*Requirement*:
Please transcribe every record below exactly as it appears.

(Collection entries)
::::::

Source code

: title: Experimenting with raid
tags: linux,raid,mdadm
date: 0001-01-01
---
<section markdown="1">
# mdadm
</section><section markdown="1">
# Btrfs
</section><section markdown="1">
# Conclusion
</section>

::::::

*Answer for the task*:
Source code

: title: Experimenting with raid
tags: linux,raid,mdadm
date: 0001-01-01
---
<section markdown="1">
# mdadm
</section><section markdown="1">
# Btrfs
</section><section markdown="1">
# Conclusion
</section>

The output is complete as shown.